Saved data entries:

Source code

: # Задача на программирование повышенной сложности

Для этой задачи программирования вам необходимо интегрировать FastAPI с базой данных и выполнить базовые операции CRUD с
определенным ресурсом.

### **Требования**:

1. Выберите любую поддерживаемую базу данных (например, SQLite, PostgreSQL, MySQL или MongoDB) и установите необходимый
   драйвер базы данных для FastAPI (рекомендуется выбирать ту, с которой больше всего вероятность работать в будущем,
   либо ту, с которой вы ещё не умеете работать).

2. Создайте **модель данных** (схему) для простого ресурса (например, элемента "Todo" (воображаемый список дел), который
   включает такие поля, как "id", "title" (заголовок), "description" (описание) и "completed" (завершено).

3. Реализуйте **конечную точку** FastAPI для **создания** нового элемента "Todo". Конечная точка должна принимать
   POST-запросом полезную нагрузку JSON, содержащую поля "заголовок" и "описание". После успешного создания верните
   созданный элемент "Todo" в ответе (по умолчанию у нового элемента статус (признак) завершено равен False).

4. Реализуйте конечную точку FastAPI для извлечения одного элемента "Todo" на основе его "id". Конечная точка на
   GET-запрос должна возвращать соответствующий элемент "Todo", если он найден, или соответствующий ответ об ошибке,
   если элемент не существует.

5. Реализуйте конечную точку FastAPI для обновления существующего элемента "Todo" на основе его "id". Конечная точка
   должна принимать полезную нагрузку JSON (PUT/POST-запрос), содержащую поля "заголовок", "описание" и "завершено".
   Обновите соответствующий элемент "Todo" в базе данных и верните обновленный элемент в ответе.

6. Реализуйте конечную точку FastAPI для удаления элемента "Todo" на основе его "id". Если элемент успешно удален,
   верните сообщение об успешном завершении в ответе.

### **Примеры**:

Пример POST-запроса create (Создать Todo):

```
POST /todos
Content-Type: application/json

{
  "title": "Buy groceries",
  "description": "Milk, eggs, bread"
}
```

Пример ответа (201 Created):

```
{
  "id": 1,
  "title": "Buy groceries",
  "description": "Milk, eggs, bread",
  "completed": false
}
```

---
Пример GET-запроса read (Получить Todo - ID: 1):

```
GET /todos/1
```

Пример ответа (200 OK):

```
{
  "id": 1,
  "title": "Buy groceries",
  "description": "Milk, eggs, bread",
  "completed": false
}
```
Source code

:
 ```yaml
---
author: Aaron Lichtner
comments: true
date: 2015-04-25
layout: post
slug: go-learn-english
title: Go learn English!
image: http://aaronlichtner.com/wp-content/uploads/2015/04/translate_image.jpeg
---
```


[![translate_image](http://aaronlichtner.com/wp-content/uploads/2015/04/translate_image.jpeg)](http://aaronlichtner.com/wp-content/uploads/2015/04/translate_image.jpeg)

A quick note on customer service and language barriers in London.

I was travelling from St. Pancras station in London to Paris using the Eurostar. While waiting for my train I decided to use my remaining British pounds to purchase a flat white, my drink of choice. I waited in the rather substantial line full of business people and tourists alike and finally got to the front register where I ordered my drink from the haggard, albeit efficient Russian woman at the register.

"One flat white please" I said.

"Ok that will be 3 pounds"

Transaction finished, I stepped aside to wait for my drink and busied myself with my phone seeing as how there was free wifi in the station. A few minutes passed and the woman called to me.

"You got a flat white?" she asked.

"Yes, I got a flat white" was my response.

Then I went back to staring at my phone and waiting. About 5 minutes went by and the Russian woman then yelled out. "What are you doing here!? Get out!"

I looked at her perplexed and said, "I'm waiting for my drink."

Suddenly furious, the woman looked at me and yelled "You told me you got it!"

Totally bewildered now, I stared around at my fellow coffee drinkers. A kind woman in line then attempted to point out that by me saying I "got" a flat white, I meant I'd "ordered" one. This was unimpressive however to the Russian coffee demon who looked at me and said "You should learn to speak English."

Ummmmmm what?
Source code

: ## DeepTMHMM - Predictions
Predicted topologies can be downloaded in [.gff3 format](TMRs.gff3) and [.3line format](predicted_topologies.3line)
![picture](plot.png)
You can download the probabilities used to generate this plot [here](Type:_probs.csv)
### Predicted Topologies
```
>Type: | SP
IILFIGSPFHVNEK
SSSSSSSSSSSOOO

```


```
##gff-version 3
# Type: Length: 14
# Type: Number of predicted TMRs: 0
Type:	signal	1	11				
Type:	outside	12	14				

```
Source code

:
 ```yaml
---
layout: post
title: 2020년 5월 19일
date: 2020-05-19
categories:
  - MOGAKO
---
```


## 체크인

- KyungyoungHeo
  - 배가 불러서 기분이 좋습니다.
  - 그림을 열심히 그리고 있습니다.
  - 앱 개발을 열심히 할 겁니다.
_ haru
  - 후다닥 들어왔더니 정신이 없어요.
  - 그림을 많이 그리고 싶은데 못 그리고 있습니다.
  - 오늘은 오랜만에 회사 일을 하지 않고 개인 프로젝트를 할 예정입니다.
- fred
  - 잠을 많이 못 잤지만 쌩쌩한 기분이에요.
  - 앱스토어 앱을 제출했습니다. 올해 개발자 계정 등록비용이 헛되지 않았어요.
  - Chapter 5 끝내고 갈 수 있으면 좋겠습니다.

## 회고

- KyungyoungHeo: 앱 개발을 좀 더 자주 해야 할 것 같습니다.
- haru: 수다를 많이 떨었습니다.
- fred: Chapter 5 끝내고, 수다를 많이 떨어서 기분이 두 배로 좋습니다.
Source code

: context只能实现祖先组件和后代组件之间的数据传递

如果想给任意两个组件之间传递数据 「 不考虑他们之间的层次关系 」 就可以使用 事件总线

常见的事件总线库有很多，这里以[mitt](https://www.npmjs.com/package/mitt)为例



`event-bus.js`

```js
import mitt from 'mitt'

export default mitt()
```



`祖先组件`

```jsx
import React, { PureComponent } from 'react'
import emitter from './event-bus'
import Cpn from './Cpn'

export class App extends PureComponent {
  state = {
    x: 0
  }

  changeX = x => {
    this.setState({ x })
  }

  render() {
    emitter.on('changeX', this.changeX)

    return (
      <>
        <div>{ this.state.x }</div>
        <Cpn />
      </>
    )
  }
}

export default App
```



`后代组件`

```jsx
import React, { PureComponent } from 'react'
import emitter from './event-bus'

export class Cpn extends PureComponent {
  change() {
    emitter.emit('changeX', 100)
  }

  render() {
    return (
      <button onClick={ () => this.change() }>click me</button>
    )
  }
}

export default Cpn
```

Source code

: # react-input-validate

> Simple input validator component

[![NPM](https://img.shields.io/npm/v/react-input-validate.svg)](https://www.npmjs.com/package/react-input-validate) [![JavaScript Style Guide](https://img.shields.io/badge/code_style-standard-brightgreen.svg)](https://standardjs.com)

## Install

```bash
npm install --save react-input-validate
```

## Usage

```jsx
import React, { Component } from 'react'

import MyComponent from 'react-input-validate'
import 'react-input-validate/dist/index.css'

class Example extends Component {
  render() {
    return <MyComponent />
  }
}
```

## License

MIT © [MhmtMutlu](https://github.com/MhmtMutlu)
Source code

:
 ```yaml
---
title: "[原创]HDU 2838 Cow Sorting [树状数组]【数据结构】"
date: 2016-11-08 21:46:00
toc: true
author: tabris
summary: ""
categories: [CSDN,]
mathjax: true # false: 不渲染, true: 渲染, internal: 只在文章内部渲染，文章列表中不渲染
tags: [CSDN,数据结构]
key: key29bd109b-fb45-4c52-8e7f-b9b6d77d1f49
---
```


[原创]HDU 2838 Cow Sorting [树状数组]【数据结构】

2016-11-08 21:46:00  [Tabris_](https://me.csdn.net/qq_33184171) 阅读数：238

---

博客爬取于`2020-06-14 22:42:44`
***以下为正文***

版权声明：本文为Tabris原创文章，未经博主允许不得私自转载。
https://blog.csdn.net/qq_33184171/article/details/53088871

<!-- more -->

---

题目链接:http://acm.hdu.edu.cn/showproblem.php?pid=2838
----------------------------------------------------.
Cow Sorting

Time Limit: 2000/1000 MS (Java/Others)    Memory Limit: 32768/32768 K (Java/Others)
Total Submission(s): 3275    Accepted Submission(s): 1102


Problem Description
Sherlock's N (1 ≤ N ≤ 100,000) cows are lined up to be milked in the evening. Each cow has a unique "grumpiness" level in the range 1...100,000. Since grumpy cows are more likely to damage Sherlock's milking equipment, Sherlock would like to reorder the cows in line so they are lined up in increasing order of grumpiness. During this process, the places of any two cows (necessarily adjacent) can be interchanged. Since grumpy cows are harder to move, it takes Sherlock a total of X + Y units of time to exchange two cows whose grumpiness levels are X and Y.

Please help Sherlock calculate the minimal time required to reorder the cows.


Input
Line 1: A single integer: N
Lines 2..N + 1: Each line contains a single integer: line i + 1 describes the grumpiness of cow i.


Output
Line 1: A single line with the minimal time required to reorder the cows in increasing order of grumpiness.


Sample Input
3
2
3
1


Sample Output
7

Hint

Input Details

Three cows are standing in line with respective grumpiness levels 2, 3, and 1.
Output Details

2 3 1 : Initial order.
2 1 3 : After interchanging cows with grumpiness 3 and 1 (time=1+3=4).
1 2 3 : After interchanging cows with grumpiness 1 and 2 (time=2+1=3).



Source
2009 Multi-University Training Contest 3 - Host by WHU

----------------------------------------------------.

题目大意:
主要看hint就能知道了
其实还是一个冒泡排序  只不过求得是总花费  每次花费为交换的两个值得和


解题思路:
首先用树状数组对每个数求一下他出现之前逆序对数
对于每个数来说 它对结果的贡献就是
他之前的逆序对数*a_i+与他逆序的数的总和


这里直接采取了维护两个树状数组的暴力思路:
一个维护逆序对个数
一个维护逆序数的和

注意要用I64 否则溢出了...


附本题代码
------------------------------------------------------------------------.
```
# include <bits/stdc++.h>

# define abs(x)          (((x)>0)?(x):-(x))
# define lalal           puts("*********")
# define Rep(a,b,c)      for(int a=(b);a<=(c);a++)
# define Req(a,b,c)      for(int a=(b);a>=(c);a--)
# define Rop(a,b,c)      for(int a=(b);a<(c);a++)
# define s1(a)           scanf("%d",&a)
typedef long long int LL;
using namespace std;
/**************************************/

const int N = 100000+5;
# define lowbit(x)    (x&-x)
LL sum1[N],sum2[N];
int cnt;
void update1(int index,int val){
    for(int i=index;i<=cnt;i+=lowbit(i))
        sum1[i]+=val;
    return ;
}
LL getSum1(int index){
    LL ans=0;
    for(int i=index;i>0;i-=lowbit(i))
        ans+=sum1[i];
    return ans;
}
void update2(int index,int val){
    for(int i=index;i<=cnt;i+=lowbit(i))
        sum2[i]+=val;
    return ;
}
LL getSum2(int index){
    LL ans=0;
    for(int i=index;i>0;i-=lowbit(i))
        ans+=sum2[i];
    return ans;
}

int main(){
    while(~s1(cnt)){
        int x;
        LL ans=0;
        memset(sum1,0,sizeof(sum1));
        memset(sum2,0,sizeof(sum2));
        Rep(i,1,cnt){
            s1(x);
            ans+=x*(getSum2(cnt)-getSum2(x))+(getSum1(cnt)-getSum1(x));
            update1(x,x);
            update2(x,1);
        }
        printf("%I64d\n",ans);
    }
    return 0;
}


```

▸ Exercise details
Each line in the data that holds the string "поля" should be found and copied.

▸ Reply to the exercise
   включает такие поля, как "id", "title" (заголовок), "description" (описание) и "completed" (завершено).
   POST-запросом полезную нагрузку JSON, содержащую поля "заголовок" и "описание". После успешного создания верните
   должна принимать полезную нагрузку JSON (PUT/POST-запрос), содержащую поля "заголовок", "описание" и "завершено".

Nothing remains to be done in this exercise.